Characterization of blood microbial population in beef calves with clinical signs of sepsis using 16S rRNA gene sequencing.

Sepsis, a dysregulated host response to infection, severely affects calf health. To date, sepsis diagnosis relies on clinical examination and positive blood culture. Differently, in humans 16S rRNA gene analysis is a valuable adjunct to blood culture as it allows for broader assessment of bacterial DNA in whole blood and its fractions. However, its efficacy in cattle remains unknown. Therefore, this study characterized and compared the bacterial DNA detected in whole blood and its fractions between healthy calves and those showing clinical signs of sepsis. The study sample was 18 Piedmontese calves classified according to their clinical status as suspected septic (S, 8/18) or healthy (H, 10/18).
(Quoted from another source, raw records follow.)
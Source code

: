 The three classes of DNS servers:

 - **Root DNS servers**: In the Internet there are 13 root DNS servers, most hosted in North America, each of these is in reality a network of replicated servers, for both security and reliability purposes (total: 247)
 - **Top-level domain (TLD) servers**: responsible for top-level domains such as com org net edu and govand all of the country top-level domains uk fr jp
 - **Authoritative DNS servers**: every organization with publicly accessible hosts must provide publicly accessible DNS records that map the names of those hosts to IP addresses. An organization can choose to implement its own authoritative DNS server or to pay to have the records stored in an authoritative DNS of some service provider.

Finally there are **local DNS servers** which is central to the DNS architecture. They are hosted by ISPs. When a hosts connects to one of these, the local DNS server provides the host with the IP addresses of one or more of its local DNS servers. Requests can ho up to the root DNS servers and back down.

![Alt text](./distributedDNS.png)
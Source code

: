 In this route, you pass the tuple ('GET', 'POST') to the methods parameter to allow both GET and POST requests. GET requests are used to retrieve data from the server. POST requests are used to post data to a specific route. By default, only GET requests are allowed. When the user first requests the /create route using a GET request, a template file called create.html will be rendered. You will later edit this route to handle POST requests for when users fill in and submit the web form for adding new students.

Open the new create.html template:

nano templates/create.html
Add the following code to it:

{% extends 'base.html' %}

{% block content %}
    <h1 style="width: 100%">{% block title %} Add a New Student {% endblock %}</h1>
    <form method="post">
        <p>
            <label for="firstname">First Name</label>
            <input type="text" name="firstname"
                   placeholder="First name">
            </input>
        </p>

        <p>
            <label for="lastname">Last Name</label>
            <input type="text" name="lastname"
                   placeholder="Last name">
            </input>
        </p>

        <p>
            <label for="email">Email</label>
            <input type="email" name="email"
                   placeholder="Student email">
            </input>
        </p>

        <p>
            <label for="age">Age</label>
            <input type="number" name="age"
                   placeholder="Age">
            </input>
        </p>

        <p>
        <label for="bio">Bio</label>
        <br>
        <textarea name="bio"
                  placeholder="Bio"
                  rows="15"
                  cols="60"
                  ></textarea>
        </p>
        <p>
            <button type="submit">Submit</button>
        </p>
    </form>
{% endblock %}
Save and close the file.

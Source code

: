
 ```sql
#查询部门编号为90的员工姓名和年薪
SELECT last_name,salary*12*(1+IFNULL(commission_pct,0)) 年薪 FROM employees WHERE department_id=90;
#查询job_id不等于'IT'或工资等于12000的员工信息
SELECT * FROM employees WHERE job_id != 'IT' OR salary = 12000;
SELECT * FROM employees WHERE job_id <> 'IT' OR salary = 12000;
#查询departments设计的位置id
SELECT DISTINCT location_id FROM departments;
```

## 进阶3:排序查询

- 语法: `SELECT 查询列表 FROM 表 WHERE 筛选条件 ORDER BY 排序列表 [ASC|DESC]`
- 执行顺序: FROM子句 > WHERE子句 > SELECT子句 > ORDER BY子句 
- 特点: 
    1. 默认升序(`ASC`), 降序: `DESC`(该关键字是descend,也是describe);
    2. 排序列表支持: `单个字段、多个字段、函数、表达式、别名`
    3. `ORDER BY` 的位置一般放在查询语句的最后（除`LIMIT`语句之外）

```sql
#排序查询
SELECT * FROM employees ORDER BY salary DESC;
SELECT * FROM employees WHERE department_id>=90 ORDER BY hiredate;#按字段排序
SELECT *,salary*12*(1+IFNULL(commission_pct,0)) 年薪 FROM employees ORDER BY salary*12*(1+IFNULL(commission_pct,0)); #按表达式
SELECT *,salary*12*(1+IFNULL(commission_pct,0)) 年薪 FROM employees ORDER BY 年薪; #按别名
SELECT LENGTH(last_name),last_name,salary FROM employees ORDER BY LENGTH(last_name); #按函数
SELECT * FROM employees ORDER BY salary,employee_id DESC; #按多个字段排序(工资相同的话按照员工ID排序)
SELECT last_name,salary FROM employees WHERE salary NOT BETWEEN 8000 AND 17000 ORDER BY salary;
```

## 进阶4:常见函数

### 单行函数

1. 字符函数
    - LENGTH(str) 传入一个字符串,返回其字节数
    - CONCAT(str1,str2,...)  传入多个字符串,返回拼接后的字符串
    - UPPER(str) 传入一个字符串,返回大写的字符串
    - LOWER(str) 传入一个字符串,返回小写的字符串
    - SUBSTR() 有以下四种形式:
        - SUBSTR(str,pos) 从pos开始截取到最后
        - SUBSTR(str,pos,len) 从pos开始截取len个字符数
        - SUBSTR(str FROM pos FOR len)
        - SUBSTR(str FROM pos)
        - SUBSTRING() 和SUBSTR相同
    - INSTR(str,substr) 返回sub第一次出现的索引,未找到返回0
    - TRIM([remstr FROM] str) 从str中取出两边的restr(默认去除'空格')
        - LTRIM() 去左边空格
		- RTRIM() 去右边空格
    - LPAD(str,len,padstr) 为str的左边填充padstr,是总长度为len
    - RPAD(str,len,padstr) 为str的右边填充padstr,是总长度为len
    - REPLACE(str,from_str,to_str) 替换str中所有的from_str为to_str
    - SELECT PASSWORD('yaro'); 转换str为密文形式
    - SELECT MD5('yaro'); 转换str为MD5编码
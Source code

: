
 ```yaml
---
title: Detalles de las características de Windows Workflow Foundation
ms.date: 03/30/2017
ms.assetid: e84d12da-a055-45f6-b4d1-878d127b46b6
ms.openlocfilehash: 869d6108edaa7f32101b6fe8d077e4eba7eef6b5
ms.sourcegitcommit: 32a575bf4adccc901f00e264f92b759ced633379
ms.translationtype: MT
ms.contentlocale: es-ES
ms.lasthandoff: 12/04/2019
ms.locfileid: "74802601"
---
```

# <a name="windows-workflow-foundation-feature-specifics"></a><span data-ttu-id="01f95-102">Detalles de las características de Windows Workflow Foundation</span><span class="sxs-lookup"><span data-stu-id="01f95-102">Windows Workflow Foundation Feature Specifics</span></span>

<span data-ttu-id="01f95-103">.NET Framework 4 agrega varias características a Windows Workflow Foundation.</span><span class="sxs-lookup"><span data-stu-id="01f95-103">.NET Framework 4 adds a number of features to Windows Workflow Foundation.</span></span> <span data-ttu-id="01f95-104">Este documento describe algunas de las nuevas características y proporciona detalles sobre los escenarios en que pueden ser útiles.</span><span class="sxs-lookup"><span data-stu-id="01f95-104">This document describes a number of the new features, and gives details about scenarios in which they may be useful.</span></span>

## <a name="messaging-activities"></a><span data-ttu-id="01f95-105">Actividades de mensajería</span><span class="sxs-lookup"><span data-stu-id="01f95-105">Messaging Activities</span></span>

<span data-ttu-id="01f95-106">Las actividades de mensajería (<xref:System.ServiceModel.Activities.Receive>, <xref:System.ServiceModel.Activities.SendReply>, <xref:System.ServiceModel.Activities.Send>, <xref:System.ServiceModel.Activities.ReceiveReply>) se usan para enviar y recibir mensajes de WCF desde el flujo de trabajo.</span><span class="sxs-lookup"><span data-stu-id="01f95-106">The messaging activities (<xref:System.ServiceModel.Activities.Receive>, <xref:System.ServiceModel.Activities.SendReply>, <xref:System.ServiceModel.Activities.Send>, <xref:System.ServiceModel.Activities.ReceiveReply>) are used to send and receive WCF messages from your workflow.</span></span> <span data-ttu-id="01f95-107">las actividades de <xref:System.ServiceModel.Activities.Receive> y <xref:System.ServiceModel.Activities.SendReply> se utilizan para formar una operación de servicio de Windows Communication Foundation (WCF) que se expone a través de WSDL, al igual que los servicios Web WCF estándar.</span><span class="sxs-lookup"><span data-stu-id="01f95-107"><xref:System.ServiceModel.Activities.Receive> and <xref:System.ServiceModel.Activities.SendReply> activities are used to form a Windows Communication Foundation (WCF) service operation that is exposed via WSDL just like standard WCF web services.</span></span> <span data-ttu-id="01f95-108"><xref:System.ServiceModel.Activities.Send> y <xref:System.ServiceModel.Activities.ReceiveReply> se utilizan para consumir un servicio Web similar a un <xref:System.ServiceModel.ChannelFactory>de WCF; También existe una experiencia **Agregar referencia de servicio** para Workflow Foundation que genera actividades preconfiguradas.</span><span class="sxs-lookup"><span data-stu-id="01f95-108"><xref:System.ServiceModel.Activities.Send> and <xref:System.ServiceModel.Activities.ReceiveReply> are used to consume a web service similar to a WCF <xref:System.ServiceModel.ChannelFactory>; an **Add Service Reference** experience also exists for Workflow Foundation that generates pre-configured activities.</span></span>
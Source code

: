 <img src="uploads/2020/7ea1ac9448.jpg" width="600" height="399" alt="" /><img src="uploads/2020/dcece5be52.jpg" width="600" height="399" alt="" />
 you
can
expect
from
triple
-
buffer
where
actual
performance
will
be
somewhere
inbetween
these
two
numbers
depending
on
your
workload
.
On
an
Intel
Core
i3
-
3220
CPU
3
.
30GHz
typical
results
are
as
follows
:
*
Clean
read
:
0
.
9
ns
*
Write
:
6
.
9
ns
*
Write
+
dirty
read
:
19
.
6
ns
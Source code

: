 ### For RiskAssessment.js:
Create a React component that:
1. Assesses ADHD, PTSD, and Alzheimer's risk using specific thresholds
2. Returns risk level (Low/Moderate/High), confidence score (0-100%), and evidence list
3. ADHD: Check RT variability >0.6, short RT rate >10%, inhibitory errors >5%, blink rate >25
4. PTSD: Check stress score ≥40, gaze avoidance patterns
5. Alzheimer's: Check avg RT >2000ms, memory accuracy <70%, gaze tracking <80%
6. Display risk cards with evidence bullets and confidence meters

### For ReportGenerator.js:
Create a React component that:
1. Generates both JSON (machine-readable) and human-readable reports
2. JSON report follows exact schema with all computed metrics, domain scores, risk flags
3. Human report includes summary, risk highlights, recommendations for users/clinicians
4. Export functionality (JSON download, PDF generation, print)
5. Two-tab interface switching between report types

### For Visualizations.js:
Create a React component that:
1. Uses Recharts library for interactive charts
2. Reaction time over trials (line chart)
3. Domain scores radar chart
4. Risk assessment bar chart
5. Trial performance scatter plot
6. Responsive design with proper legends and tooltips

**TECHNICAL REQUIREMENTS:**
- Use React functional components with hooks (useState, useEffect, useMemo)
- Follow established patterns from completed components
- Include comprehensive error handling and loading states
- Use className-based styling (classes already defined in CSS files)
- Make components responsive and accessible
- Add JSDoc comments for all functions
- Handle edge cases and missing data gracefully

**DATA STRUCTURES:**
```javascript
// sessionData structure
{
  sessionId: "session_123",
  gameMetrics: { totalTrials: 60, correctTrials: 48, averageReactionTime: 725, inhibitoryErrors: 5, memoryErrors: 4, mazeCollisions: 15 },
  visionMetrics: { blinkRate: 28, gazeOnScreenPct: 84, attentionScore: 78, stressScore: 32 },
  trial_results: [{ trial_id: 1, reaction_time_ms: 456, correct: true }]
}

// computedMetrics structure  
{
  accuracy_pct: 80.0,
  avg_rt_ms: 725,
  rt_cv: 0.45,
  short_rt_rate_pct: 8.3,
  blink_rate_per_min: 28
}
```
Aseptic blood samples were collected into EDTA tubes for 16S rRNA gene analysis of whole blood (WB), plasma (PL), buffy coat (BC), and red blood cells (RBC). Aseptic samples were additionally taken only from the S calves for blood culture. Clinical and microbiological parameters were compared between the two groups and between the blood fractions within each group. The S calves were diagnosed with pneumonia (3/8, 37.5%), enteritis (3/8, 37.5%), and omphalitis (2/8, 25%). Microbiome analysis revealed significant intra-group differences in α and β diversity indices between PL and the other blood fractions for both groups. Comparison between the S and the H calves showed differences in β diversity indices for PL and WB. DNA of known pathogens (e.g., Escherichia coli) and species not commonly associated with sepsis (e.g., Cutibacterium acnes) were more abundant in the S calves. Moreover, in S calves, 16S rRNA gene sequencing detected E. coli DNA more often (8/8, 100%) than blood culture (2/8, 25%). While the DNA of several bacteria can be detected in calves showing clinical signs of sepsis, further studies are needed to clarify its origin, role, and distribution in blood fractions.